Your instructions
Look below for the line with "Dans un second"; begin the copy there and stop after the line with "An idea for", keeping the text exact and the pictures out.

Items from a dataset:
........
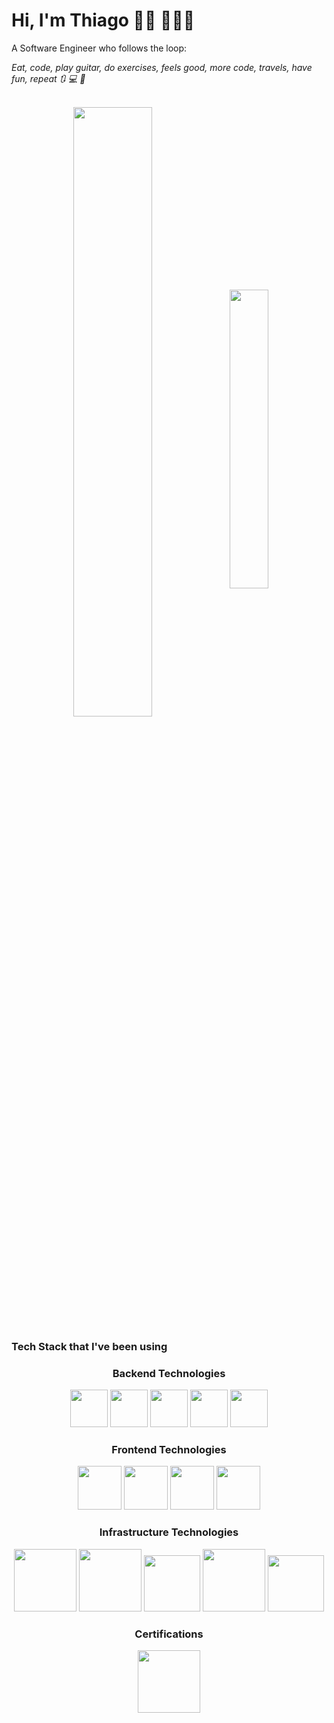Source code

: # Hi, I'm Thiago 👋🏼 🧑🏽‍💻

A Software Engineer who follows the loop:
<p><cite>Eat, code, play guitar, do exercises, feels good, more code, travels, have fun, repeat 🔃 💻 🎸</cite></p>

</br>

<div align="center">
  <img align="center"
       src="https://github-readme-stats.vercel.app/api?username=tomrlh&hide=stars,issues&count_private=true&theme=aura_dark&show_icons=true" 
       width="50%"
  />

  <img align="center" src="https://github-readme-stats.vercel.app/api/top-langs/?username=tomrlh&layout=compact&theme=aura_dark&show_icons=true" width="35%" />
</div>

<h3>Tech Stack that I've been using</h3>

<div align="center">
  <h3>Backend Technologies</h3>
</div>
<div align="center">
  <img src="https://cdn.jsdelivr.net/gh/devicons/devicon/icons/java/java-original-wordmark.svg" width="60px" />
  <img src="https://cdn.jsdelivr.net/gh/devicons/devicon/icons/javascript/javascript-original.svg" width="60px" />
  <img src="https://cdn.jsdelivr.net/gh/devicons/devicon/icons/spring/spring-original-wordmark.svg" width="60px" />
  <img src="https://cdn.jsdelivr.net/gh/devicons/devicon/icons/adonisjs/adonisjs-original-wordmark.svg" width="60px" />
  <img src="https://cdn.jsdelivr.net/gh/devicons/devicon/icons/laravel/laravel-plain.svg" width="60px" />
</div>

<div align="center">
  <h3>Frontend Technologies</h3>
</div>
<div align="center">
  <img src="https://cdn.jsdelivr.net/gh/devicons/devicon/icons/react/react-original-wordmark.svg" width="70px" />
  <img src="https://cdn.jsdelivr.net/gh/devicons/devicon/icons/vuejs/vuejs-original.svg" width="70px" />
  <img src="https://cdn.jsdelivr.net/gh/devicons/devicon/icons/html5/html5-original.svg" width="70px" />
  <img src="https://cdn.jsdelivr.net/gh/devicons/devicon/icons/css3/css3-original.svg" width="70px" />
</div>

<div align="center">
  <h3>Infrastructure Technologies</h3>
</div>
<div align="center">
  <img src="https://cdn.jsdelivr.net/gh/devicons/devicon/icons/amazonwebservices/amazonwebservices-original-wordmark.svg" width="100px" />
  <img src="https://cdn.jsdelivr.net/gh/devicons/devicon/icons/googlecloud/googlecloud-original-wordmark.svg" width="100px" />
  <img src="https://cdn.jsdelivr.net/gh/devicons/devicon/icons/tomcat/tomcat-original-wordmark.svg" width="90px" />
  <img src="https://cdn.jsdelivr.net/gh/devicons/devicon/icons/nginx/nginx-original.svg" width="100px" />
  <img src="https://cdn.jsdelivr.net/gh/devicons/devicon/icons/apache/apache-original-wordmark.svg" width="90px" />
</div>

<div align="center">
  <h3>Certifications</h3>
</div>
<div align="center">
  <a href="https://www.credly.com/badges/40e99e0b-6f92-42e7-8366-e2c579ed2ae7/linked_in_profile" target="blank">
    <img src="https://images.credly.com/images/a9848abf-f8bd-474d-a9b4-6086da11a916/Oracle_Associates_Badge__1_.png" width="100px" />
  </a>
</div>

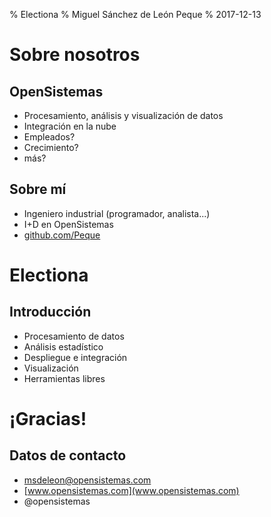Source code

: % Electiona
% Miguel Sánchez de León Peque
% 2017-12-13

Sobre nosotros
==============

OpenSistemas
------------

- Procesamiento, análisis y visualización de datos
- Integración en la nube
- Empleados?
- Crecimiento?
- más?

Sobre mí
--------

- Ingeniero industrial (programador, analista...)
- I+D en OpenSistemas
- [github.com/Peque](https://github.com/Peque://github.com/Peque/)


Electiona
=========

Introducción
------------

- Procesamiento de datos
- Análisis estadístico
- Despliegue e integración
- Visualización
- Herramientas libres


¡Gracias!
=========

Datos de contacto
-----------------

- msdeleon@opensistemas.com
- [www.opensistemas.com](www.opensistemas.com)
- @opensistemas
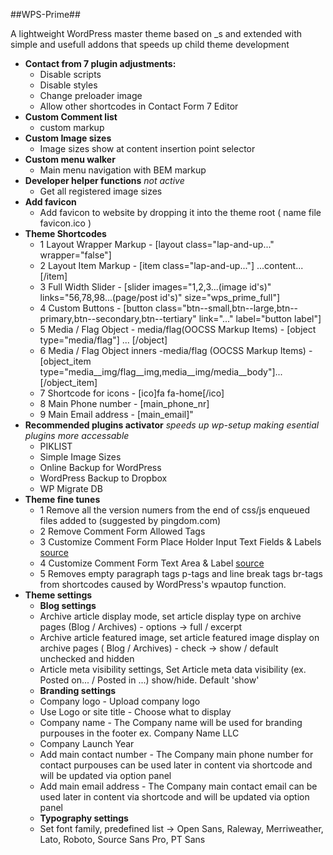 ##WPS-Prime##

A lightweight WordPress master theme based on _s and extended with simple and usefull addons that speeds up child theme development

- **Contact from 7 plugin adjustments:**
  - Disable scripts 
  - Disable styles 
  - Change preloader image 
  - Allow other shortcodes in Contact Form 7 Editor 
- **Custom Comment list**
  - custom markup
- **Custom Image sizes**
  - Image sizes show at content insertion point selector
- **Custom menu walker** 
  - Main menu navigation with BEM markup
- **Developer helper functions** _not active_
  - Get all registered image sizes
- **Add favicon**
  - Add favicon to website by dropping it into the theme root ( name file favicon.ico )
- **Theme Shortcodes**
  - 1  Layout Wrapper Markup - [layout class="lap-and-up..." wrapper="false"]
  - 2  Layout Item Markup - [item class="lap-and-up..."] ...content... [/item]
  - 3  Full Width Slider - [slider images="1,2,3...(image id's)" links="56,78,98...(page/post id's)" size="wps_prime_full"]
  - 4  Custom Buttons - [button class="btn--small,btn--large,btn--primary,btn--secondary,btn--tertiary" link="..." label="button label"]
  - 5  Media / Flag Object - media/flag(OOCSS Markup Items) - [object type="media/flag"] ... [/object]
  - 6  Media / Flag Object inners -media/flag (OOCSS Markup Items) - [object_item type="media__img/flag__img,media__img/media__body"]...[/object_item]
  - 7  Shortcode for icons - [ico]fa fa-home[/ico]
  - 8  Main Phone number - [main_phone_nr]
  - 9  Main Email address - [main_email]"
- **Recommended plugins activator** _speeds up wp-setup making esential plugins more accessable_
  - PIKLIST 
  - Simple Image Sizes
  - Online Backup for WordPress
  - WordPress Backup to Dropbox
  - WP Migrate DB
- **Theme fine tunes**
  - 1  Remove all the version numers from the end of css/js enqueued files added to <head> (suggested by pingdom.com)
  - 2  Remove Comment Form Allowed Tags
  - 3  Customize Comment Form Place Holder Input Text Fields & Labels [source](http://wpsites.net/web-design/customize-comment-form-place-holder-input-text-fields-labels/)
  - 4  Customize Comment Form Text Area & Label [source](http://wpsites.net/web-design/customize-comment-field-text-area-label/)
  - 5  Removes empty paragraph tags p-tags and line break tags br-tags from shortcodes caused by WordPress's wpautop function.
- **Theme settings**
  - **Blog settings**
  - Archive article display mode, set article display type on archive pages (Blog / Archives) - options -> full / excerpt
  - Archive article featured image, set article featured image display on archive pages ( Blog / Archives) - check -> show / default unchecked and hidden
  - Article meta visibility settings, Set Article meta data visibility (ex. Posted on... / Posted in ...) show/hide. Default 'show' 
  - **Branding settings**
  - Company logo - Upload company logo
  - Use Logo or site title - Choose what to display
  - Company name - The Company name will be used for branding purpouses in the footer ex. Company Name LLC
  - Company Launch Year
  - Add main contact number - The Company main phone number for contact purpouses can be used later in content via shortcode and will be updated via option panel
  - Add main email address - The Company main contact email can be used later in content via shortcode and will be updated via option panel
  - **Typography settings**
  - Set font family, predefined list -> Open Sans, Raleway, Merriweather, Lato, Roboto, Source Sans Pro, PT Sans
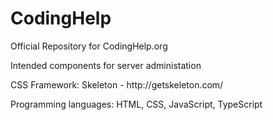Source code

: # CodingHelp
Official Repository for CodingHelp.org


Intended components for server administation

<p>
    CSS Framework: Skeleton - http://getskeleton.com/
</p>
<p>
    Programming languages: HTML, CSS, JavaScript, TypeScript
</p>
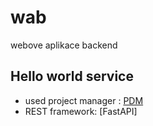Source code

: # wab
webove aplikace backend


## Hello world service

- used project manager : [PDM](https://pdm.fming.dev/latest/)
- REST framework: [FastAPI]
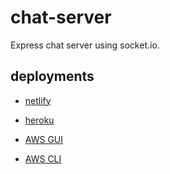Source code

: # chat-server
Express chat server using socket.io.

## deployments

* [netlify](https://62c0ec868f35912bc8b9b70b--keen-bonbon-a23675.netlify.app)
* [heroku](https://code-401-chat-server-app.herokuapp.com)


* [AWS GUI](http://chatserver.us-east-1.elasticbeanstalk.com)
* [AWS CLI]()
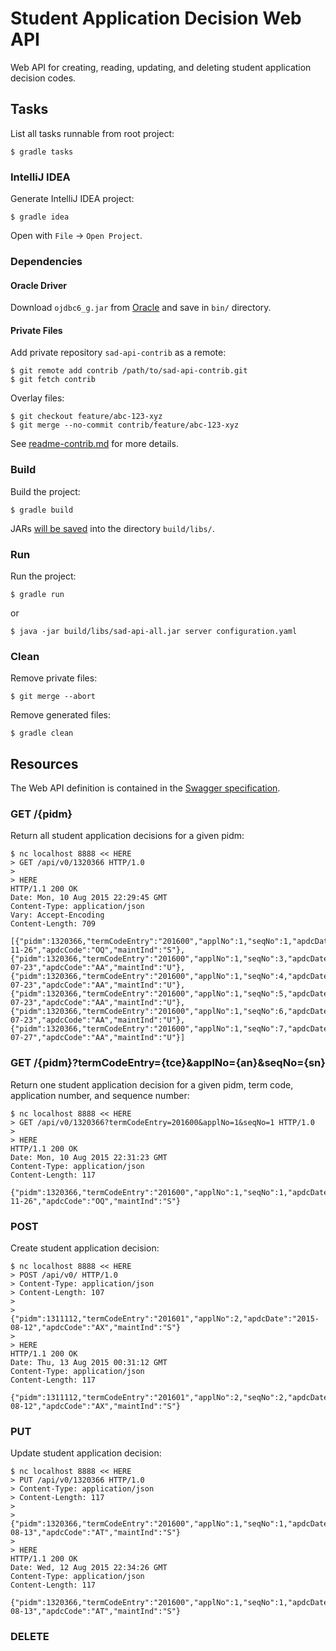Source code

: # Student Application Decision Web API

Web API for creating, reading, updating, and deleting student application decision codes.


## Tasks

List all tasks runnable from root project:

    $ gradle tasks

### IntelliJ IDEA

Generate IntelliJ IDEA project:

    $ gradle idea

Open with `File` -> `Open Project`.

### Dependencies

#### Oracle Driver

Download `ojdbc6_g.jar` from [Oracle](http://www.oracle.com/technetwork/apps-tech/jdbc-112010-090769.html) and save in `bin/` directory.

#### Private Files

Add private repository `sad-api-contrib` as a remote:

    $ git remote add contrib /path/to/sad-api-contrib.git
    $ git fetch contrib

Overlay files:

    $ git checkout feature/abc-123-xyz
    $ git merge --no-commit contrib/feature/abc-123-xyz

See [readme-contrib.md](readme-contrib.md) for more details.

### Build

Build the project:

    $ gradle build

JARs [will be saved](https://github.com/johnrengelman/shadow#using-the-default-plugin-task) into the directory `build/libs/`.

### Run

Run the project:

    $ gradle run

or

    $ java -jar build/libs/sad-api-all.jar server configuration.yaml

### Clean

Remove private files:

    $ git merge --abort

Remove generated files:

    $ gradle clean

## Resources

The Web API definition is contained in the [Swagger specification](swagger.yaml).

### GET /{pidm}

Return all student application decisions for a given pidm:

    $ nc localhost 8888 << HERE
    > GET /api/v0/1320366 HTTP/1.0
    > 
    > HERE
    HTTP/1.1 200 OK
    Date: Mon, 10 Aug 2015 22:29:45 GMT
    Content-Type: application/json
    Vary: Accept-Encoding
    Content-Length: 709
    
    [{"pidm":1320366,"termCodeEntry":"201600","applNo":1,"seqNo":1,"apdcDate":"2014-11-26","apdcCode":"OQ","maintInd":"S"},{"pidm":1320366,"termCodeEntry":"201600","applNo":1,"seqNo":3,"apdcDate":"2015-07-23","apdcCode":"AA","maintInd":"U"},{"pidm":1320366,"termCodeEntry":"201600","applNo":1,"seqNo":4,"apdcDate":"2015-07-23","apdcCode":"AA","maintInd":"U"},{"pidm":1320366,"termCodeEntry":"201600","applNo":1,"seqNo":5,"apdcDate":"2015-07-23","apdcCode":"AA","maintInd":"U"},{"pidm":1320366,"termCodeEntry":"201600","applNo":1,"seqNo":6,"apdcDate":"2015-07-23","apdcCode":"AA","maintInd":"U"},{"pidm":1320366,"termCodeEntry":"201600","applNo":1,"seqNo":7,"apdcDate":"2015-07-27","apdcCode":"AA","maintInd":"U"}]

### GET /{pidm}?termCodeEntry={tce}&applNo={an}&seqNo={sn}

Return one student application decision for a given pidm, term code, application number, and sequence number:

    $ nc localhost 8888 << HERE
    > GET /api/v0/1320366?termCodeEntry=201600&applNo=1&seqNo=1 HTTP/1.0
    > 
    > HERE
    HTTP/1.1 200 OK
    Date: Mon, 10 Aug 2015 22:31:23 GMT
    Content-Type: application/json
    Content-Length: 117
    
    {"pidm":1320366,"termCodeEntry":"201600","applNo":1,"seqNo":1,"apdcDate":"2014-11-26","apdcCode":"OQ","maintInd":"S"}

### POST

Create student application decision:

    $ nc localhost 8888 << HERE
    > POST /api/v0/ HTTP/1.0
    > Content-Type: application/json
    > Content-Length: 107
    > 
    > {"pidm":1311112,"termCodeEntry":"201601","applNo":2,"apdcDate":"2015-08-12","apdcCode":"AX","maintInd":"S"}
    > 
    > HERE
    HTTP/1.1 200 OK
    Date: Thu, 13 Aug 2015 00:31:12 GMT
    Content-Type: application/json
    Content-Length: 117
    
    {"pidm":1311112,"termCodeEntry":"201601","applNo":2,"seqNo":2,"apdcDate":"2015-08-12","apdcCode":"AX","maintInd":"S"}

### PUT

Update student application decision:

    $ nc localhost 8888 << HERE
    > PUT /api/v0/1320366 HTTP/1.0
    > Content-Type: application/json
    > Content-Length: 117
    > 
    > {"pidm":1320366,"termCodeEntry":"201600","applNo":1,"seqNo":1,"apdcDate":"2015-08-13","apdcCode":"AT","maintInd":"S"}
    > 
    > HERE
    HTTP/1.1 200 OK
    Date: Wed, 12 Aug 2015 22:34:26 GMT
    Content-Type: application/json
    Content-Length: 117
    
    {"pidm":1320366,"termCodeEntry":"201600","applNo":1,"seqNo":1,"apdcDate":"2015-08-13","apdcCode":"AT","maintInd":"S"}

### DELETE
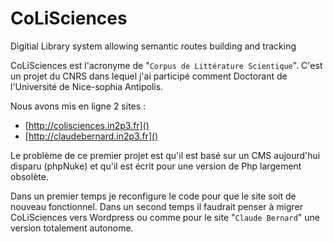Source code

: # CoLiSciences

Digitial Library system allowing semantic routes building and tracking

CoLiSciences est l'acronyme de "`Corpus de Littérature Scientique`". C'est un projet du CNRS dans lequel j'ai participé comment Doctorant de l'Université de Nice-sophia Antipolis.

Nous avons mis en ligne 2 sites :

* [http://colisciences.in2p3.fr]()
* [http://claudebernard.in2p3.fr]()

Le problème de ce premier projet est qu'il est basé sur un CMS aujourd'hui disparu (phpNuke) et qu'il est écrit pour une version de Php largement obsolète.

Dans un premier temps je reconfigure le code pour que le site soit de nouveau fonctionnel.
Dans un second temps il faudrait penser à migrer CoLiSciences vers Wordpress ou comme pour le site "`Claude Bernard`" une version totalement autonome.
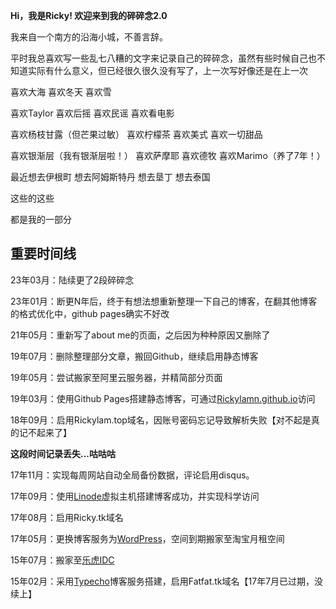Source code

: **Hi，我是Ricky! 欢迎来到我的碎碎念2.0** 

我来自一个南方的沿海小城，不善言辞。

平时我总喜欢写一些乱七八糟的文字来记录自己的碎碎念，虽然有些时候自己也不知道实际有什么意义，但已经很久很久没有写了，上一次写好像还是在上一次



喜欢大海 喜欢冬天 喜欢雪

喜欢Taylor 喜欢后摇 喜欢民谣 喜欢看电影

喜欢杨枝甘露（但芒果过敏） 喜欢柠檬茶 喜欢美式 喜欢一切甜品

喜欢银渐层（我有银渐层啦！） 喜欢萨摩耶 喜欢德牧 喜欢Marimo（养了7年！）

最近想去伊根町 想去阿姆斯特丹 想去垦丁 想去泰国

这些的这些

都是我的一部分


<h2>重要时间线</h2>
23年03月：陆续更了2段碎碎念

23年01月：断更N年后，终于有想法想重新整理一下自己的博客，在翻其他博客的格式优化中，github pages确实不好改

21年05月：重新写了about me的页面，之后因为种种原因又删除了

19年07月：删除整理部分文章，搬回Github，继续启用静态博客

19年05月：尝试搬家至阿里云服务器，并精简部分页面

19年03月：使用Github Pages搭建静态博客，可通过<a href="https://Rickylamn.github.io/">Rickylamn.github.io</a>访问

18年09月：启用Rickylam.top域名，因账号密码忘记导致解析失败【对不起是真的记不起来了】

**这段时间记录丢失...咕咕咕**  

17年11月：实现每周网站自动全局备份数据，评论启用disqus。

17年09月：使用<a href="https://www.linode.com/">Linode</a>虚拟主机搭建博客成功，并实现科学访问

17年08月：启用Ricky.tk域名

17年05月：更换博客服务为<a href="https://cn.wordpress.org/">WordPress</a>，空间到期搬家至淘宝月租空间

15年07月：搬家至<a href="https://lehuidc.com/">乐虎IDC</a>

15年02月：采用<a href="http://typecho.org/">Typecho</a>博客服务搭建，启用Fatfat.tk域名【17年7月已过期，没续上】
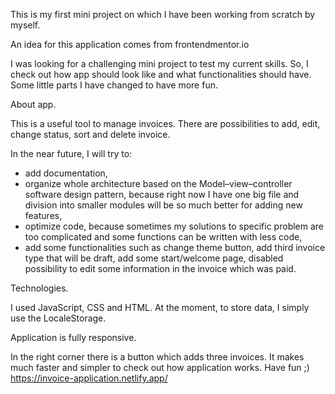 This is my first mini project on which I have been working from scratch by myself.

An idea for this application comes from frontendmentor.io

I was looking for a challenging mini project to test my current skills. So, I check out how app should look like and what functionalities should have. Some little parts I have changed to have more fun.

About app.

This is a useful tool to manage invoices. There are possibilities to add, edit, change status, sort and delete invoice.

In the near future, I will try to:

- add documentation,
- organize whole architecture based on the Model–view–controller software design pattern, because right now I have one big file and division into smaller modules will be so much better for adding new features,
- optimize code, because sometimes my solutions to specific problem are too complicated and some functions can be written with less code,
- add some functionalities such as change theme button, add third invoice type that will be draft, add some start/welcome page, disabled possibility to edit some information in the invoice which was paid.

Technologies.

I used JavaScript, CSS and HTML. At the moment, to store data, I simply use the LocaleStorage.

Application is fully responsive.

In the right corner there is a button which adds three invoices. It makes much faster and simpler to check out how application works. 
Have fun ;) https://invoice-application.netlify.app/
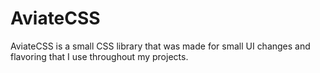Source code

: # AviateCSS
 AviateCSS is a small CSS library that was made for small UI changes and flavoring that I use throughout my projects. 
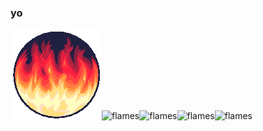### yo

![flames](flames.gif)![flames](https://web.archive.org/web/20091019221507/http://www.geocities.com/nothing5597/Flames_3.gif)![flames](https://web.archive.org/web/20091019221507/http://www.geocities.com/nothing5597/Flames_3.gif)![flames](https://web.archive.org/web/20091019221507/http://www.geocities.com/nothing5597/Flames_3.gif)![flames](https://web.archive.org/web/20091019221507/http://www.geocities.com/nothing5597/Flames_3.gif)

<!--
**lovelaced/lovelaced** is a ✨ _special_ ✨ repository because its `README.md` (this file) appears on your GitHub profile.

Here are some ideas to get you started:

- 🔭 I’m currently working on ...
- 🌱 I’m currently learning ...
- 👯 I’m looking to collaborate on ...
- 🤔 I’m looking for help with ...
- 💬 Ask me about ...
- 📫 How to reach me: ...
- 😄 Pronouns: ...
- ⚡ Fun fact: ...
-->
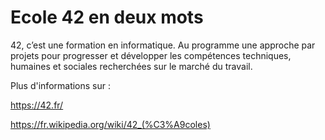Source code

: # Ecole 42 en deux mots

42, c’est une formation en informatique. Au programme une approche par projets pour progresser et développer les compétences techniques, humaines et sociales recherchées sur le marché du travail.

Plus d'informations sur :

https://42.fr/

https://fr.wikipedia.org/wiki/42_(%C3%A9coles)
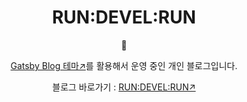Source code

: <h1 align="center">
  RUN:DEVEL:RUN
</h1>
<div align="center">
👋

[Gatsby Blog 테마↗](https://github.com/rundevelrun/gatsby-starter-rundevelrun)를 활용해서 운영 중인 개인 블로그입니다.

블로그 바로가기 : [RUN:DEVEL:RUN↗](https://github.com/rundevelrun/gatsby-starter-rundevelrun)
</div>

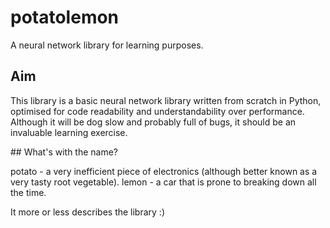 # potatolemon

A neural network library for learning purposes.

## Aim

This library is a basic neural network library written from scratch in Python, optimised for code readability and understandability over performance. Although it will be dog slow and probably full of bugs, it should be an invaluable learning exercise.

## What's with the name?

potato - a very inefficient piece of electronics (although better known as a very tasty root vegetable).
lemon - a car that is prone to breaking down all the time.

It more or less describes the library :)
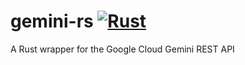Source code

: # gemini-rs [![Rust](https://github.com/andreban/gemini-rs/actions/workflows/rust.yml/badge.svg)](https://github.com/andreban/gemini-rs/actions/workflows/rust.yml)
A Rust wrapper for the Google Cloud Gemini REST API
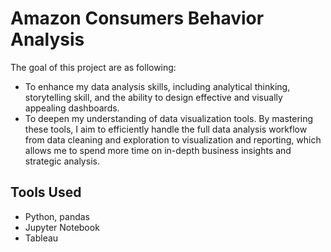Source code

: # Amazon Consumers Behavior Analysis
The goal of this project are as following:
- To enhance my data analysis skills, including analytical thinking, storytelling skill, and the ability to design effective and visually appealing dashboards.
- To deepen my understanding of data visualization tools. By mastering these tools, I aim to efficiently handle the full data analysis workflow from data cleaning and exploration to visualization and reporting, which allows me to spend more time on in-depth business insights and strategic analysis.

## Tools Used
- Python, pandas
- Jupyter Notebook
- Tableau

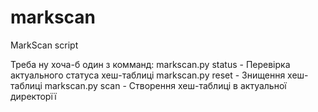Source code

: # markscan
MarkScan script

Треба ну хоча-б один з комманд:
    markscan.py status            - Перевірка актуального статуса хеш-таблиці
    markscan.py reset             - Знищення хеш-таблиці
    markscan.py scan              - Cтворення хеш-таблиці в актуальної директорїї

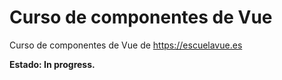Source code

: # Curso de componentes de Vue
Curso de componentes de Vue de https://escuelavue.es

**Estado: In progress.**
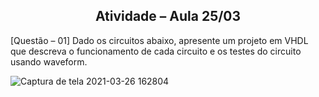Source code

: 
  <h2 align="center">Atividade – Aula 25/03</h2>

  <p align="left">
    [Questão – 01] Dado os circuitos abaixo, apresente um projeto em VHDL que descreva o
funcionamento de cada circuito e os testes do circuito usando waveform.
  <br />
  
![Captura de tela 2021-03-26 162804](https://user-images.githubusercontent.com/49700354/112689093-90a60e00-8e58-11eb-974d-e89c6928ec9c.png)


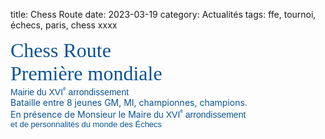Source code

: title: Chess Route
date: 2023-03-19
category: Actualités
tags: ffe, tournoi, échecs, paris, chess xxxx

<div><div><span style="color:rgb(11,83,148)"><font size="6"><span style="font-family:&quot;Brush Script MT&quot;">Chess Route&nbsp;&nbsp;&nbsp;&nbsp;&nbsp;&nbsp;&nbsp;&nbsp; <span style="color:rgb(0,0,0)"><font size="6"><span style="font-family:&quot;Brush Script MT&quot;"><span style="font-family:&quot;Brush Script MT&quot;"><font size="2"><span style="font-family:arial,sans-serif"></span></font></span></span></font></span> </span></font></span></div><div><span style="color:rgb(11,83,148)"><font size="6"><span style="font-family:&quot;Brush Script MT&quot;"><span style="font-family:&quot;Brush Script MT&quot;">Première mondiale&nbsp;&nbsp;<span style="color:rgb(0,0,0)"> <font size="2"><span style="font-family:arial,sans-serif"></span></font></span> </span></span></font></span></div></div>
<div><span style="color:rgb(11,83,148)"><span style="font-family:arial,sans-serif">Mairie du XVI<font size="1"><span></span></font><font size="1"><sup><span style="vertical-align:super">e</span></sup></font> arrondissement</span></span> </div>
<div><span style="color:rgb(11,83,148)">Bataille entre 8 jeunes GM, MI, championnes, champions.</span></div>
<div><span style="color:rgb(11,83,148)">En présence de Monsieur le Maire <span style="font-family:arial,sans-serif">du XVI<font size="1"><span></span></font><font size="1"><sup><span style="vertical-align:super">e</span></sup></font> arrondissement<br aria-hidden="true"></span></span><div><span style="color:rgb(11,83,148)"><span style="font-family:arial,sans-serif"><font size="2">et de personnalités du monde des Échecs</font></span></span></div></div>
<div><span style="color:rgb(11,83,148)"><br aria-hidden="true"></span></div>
........
Finished exercise
Dans un second temps il faudrait penser à migrer CoLiSciences vers Wordpress ou comme pour le site "`Claude Bernard`" une version totalement autonome.
Source code

: **Hi，我是Ricky! 欢迎来到我的碎碎念2.0** 

我来自一个南方的沿海小城，不善言辞。

平时我总喜欢写一些乱七八糟的文字来记录自己的碎碎念，虽然有些时候自己也不知道实际有什么意义，但已经很久很久没有写了，上一次写好像还是在上一次



喜欢大海 喜欢冬天 喜欢雪

喜欢Taylor 喜欢后摇 喜欢民谣 喜欢看电影

喜欢杨枝甘露（但芒果过敏） 喜欢柠檬茶 喜欢美式 喜欢一切甜品

喜欢银渐层（我有银渐层啦！） 喜欢萨摩耶 喜欢德牧 喜欢Marimo（养了7年！）

最近想去伊根町 想去阿姆斯特丹 想去垦丁 想去泰国

这些的这些

都是我的一部分


<h2>重要时间线</h2>
23年03月：陆续更了2段碎碎念

23年01月：断更N年后，终于有想法想重新整理一下自己的博客，在翻其他博客的格式优化中，github pages确实不好改

21年05月：重新写了about me的页面，之后因为种种原因又删除了

19年07月：删除整理部分文章，搬回Github，继续启用静态博客

19年05月：尝试搬家至阿里云服务器，并精简部分页面

19年03月：使用Github Pages搭建静态博客，可通过<a href="https://Rickylamn.github.io/">Rickylamn.github.io</a>访问

18年09月：启用Rickylam.top域名，因账号密码忘记导致解析失败【对不起是真的记不起来了】

**这段时间记录丢失...咕咕咕**  

17年11月：实现每周网站自动全局备份数据，评论启用disqus。

17年09月：使用<a href="https://www.linode.com/">Linode</a>虚拟主机搭建博客成功，并实现科学访问

17年08月：启用Ricky.tk域名

17年05月：更换博客服务为<a href="https://cn.wordpress.org/">WordPress</a>，空间到期搬家至淘宝月租空间

15年07月：搬家至<a href="https://lehuidc.com/">乐虎IDC</a>

15年02月：采用<a href="http://typecho.org/">Typecho</a>博客服务搭建，启用Fatfat.tk域名【17年7月已过期，没续上】
 This is my first mini project on which I have been working from scratch by myself.

An idea for this application comes from frontendmentor.io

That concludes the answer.